National Lawyers Guild board member Thomas Cincotta will lead Political Research Associates’ (PRA) eighteen-month nationwide investigation of the FBI’s Joint Terrorism Task Forces (JTTF) collaborations with local, state, national, and private entities. As project director, Cincotta will mobilize a team of researchers in targeted locations around the U.S.
“Domestic intelligence gathering can have a profoundly chilling effect on efforts for social change,” said the Rev. Dr. Katherine Hancock Ragsdale, PRA’s president and executive director. “We are eager to put Thom to work so activists and policymakers have the knowledge we need to ensure that all government agencies respect our country’s values and support for liberty.”
In the war against terrorism, the Department of Homeland Security has engaged law enforcement at all levels to gather intelligence and investigate threats to national security, often organized in entities called “fusion centers.” PRA’s project seeks to understand the relationship between these agencies, and how fusion centers implement counterterrorism policies–often obscured from public scrutiny. Researchers will evaluate the extent to which newly expanded initiatives institutionalize the continued monitoring of legal activities, and profile religious, racial/ethnic groups, and people of specific national origin, in order to identify policies that need to be rolled back to protect civil liberties.
Until recently, Cincotta led the Denver chapter of the National Lawyers Guild (NLG) while practicing as a criminal defense lawyer. He led NLG’s efforts to support peace groups and others during the 2008 Democratic National Convention, and connected progressive lawyers with other community efforts around sentencing reform, immigrant rights, and police misconduct. He also represented migrant farm workers and served on the board of El Centro Humanitario, Denver’s first day laborer center. He currently serves on the Guild’s national board and international committee. Before becoming a lawyer, Cincotta worked as a labor representative for UNITE HERE Local 217 in Providence, Rhode Island.

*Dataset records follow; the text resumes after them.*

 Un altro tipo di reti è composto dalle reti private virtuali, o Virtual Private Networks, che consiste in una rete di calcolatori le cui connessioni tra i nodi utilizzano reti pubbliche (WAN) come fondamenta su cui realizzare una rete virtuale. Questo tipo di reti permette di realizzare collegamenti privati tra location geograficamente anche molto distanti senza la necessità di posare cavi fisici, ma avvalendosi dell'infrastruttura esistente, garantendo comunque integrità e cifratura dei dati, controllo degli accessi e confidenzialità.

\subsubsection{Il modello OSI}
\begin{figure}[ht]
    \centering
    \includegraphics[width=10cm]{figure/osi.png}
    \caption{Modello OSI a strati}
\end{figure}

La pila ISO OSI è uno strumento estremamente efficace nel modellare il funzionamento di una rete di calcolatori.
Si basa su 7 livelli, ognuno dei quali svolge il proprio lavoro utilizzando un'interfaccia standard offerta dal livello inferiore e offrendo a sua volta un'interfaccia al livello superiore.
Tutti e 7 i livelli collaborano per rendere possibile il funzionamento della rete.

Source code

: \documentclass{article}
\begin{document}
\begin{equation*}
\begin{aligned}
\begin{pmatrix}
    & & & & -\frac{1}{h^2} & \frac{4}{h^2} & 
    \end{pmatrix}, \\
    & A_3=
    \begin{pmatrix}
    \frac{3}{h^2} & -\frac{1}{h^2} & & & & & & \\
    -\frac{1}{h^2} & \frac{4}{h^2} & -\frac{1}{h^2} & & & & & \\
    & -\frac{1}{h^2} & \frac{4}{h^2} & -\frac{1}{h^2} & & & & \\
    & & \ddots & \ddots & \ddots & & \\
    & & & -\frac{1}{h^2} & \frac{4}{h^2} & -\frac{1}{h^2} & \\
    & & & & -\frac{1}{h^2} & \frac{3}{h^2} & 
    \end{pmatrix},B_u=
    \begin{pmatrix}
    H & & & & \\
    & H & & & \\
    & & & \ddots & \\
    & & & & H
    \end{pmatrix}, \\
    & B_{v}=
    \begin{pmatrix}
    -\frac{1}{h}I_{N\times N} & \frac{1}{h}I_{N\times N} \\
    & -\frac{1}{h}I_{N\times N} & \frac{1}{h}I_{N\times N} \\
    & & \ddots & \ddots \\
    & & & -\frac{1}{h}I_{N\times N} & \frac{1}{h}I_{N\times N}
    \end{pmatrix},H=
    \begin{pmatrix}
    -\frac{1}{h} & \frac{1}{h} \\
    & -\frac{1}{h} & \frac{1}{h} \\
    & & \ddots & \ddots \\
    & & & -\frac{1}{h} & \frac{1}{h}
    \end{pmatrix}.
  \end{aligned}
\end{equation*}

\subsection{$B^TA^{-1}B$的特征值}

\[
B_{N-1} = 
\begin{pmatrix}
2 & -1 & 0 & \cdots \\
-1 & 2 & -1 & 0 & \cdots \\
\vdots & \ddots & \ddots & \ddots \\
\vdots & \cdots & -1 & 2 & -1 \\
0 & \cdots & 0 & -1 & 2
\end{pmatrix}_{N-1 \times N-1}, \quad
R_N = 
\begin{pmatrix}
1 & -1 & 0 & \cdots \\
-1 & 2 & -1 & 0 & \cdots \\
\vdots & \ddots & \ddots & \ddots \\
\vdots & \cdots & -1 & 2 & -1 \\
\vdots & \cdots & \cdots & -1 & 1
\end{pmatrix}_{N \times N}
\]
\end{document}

PRA’s civil liberties project, supported by major grants from Atlantic Philanthropies and Carnegie Corporation of New York, will map the infrastructure of the regional domestic intelligence apparatus, including relationships between agencies, resources devoted to domestic spying, and the existence–or absence–of oversight mechanisms. The map will be a useful tool for advocates and organizers whose communities are subject to increased government surveillance.